Task goal: Could you find every line in the entries below that holds the word "table" and copy it?

■ ■ ■ ■ ■ ■ ■

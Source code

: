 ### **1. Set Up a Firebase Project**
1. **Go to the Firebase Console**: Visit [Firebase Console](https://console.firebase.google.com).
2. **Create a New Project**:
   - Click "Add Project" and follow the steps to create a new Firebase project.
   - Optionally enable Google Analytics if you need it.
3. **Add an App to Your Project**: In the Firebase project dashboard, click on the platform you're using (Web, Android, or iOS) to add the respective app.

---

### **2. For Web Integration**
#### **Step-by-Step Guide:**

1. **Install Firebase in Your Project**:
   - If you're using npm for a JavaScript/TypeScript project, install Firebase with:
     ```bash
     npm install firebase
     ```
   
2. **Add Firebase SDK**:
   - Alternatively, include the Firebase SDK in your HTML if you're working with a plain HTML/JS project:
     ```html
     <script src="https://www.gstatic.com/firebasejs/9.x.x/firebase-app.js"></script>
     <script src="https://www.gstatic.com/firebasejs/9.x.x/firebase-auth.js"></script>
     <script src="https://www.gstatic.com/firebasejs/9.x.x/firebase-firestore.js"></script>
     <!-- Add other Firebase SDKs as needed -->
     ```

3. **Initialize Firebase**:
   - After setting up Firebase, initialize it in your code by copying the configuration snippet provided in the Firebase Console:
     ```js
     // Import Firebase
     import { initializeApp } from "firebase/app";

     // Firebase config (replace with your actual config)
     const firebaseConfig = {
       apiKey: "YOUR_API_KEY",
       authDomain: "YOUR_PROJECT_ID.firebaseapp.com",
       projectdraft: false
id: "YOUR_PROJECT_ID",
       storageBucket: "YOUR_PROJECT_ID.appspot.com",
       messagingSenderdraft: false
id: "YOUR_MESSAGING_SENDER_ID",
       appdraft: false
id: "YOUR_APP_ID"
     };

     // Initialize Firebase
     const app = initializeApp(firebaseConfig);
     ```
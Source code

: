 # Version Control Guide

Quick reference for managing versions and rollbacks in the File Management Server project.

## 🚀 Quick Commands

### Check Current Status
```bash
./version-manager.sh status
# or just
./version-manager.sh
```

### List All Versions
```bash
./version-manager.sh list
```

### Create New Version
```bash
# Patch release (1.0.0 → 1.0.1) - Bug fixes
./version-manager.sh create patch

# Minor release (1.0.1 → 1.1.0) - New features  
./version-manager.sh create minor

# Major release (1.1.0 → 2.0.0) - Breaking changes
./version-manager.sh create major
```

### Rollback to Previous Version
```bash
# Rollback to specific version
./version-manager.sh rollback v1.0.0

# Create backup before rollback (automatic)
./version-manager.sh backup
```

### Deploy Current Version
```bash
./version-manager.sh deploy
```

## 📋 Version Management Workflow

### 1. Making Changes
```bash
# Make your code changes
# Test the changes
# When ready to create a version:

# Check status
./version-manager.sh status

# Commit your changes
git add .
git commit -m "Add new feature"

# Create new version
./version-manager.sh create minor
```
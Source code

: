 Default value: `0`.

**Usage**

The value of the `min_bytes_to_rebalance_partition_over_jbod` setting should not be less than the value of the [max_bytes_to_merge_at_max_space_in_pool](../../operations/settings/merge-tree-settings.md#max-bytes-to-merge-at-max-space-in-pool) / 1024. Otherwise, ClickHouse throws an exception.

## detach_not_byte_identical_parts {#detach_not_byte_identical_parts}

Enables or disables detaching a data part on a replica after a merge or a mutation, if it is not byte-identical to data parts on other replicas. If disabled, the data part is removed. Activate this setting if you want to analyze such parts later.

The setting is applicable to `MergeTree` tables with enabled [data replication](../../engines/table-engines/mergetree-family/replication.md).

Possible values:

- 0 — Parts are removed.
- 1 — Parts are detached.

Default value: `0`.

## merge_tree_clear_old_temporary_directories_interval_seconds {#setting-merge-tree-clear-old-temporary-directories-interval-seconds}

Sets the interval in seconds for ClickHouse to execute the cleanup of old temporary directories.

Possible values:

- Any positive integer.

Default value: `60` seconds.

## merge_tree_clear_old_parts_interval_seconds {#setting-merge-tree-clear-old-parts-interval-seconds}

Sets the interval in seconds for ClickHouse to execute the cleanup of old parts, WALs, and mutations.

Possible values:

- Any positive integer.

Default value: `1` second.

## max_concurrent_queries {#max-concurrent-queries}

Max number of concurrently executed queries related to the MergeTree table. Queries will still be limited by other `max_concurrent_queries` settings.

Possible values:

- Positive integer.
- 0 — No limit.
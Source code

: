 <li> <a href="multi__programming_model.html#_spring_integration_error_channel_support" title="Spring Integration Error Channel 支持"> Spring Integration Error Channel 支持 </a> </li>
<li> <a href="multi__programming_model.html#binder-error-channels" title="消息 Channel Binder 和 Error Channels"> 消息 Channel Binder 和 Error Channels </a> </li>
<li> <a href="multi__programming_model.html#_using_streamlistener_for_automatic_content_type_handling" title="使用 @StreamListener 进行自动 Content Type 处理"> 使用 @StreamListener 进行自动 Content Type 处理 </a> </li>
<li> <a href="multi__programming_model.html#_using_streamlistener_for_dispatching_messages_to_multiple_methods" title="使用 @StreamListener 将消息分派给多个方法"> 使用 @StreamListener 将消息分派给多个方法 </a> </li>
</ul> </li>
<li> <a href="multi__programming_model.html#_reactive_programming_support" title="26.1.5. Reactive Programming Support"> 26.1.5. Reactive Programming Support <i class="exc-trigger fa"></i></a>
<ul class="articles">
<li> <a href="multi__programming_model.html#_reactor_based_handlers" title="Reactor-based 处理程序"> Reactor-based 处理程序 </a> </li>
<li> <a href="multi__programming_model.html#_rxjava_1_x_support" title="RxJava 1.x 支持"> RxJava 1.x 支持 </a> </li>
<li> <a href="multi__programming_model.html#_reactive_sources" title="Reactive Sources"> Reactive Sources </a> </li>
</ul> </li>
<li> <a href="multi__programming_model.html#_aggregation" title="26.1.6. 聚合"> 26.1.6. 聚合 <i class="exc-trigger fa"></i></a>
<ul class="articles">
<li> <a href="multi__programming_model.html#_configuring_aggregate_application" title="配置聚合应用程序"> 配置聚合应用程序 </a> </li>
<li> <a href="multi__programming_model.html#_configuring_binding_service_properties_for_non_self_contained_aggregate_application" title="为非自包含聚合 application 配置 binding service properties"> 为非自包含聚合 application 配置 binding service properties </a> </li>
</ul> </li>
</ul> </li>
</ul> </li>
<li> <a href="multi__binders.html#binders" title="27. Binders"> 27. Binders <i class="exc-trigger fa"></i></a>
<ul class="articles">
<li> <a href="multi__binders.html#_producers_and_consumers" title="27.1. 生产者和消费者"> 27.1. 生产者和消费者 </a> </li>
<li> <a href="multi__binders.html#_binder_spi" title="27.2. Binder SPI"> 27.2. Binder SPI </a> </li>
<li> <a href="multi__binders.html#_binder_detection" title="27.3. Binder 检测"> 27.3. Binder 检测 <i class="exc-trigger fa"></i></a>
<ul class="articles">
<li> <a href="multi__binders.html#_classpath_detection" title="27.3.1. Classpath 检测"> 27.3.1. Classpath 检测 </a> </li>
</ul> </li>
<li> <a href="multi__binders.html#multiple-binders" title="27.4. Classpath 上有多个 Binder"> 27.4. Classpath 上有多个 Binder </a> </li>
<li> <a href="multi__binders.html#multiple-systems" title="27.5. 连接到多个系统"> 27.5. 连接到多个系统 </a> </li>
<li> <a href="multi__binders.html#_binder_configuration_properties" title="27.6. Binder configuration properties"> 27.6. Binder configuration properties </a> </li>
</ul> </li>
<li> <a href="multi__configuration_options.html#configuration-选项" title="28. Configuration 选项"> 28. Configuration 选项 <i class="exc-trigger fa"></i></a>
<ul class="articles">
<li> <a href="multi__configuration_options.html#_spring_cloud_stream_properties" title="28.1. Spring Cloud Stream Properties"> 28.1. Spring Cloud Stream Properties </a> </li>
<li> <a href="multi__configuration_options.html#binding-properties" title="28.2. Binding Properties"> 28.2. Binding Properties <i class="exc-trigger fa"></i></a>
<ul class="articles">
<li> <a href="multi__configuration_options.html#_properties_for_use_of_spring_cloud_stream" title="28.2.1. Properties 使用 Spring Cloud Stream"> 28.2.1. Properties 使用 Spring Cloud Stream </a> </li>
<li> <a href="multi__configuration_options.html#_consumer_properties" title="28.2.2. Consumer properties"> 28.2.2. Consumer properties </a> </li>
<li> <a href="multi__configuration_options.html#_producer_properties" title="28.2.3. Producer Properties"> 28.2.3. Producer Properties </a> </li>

■ ■ ■ ■ ■ ■ ■

Response to the task:
The setting is applicable to `MergeTree` tables with enabled [data replication](../../engines/table-engines/mergetree-family/replication.md).
Max number of concurrently executed queries related to the MergeTree table. Queries will still be limited by other `max_concurrent_queries` settings.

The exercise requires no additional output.